Vice President of Interpol for Europe
- In office 10 November 2016 – 18 October 2019
- President: Meng Hongwei Kim Jong Yang
- Secretary-General: Jürgen Stock
- Succeeded by: Šárka Havránková

Personal details
- Born: 18 November 1961 (age 64) Ukraine SSR, USSR
- Relations: Ihor Prokopchuk (brother)
- Alma mater: Kyiv State University Financial University

= Alexander Prokopchuk =

Russian police officer

Alexander Vasilyevich Prokopchuk (Александр Васильевич Прокопчук; 18 November 1961) is a Russian police officer, Major General of Ministry of Internal Affairs of the Russian Federation since 14 June 2011, and the former Vice President of Interpol for Europe from 10 November 2016 until 18 October 2019. He was the first Vice President of Interpol to be elected from Russia.

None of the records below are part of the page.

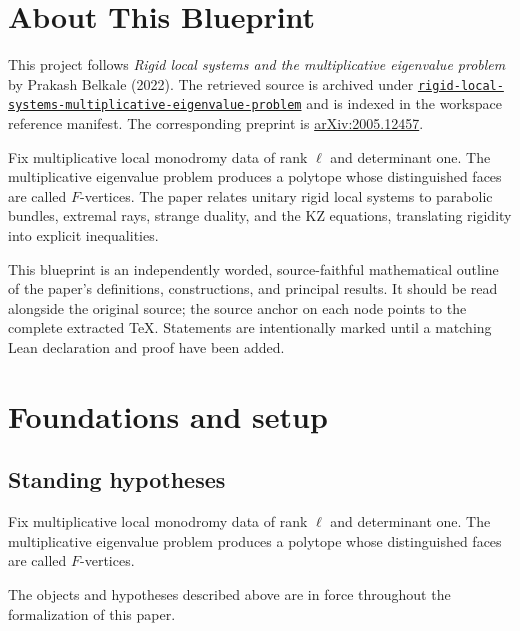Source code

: 

\chapter*{About This Blueprint}
\label{rigid-local-systems-multiplicative-eigenvalue-problem-about}

This project follows \emph{Rigid local systems and the multiplicative eigenvalue problem} by Prakash Belkale (2022). The
retrieved source is archived under
\href{../../../../../references/rigid-local-systems-multiplicative-eigenvalue-problem/}{\texttt{rigid-local-systems-multiplicative-eigenvalue-problem}} and is indexed in
the workspace reference manifest. The corresponding preprint is
\href{https://arxiv.org/abs/2005.12457}{arXiv:2005.12457}.

Fix multiplicative local monodromy data of rank $\ell$ and determinant one. The multiplicative eigenvalue problem produces a polytope whose distinguished faces are called $F$-vertices. The paper relates unitary rigid local systems to parabolic bundles, extremal rays, strange duality, and the KZ equations, translating rigidity into explicit inequalities.

This blueprint is an independently worded, source-faithful mathematical
outline of the paper's definitions, constructions, and principal results. It
should be read alongside the original source; the source anchor on each node
points to the complete extracted TeX. Statements are intentionally marked
\notready until a matching Lean declaration and proof have been added.

\chapter{Foundations and setup}
\label{chap:rigid-local-systems-multiplicative-eigenvalue-problem-foundations}

\section{Standing hypotheses}
\label{sec:rigid-local-systems-multiplicative-eigenvalue-problem-standing}

Fix multiplicative local monodromy data of rank $\ell$ and determinant one. The multiplicative eigenvalue problem produces a polytope whose distinguished faces are called $F$-vertices.

\begin{convention}
\label{rigid-local-systems-multiplicative-eigenvalue-problem-setup}
The objects and hypotheses described above are in force throughout the
formalization of this paper.
\notready
\end{convention}

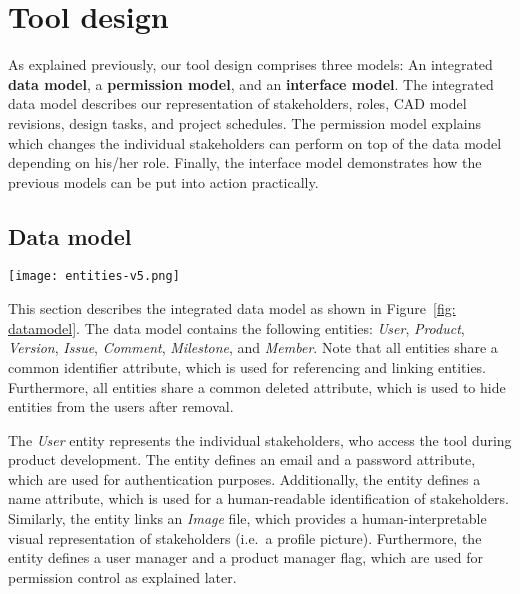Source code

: \section{Tool design}
\label{sec:contribution}

As explained previously, our tool design comprises three models: An integrated \textbf{data model}, a \textbf{permission model}, and an \textbf{interface model}.
The integrated data model describes our representation of stakeholders, roles, CAD model revisions, design tasks, and project schedules.
The permission model explains which changes the individual stakeholders can perform on top of the data model depending on his/her role.
Finally, the interface model demonstrates how the previous models can be put into action practically.

\subsection{Data model}

\begin{figure*}[ht]
    \centering
    \texttt{[image: entities-v5.png]}
    \caption{Integrated data model for improved information exchange between customers, project managers, requirements engineers, and product designers}
    \label{fig: datamodel}
\end{figure*}

This section describes the integrated data model as shown in Figure~\ref{fig: datamodel}.
The data model contains the following entities: \textit{User}, \textit{Product}, \textit{Version}, \textit{Issue}, \textit{Comment}, \textit{Milestone}, and \textit{Member}.
Note that all entities share a common identifier attribute, which is used for referencing and linking entities.
Furthermore, all entities share a common deleted attribute, which is used to hide entities from the users after removal.

The \textit{User} entity represents the individual stakeholders, who access the tool during product development.
The entity defines an email and a password attribute, which are used for authentication purposes.
Additionally, the entity defines a name attribute, which is used for a human-readable identification of stakeholders.
Similarly, the entity links an \textit{Image} file, which provides a human-interpretable visual representation of stakeholders (i.e.\ a profile picture).
Furthermore, the entity defines a user manager and a product manager flag, which are used for permission control as explained later.

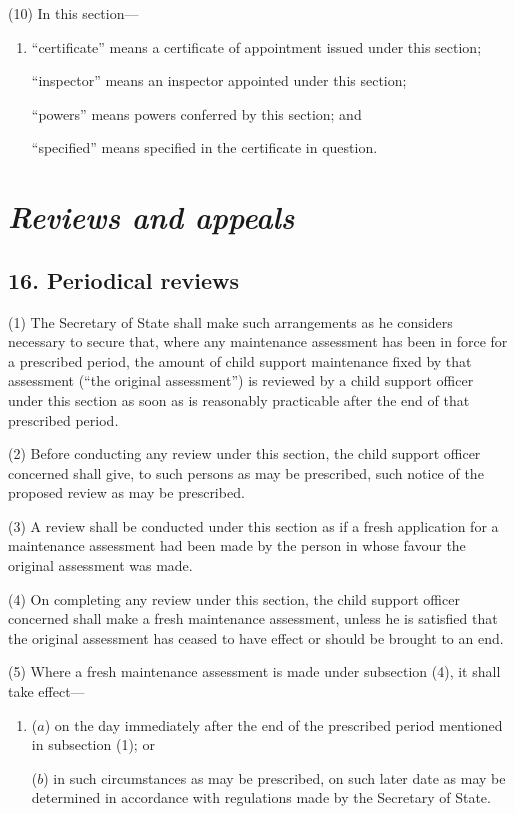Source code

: \documentclass[12pt,a4paper]{article}
\begin{document}
(10) In this section—
\begin{enumerate}\item[]
    “certificate” means a certificate of appointment issued under this section;

    “inspector” means an inspector appointed under this section;

    “powers” means powers conferred by this section; and

    “specified” means specified in the certificate in question. 
\end{enumerate}


\section{\itshape Reviews and appeals}

\subsection{16. Periodical reviews}

(1) The Secretary of State shall make such arrangements as he considers necessary to secure that, where any maintenance assessment has been in force for a prescribed period, the amount of child support maintenance fixed by that assessment (“the original assessment”) is reviewed by a child support officer under this section as soon as is reasonably practicable after the end of that prescribed period.

(2) Before conducting any review under this section, the child support officer concerned shall give, to such persons as may be prescribed, such notice of the proposed review as may be prescribed.

(3) A review shall be conducted under this section as if a fresh application for a maintenance assessment had been made by the person in whose favour the original assessment was made.

(4) On completing any review under this section, the child support officer concerned shall make a fresh maintenance assessment, unless he is satisfied that the original assessment has ceased to have effect or should be brought to an end.

(5) Where a fresh maintenance assessment is made under subsection (4), it shall take effect—
\begin{enumerate}\item[]
($a$) on the day immediately after the end of the prescribed period mentioned in subsection (1); or

($b$) in such circumstances as may be prescribed, on such later date as may be determined in accordance with regulations made by the Secretary of State.
\end{enumerate}
\end{document}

==Early life and education==
Prokopchuk was born in the Ukrainian Soviet Socialist Republic, USSR. He graduated from Kyiv State University with a degree in Romano-Germanic Languages and Literature in 1983, and the Financial University with a degree in law in 2000. Candidate of Economic Sciences.

==Career==

===Interpol===

Prokopchuk served as the Vice President of Interpol for Europe from 10 November 2016 to 18 October 2019.

During his tenure as Vice President of Interpol for Europe and following the resignation of Interpol President Meng Hongwei and his apprehension by Chinese authorities in 2018, Prokopchuk became a possible successor choice to Hongwei as President of Interpol. His candidacy was opposed and lobbied against by two Kremlin critics, Bill Browder, a British financier and CEO of Hermitage Capital Management, and Mikhail Khodorkovsky, an exiled Russian businessman, who feared that Russia would abuse the post. US Secretary of State Mike Pompeo stated that the United States is endorsing Kim Jong Yang of South Korea and called on other countries to do the same. On 21 November 2018, Interpol elected Kim Jong Yang from South Korea as its president.

==Personal life==
Prokopchuk's younger brother, Ihor Prokopchuk, is a Ukrainian diplomat who serves as the country's permanent representative to the Organization for Security and Co-operation in Europe (OSCE).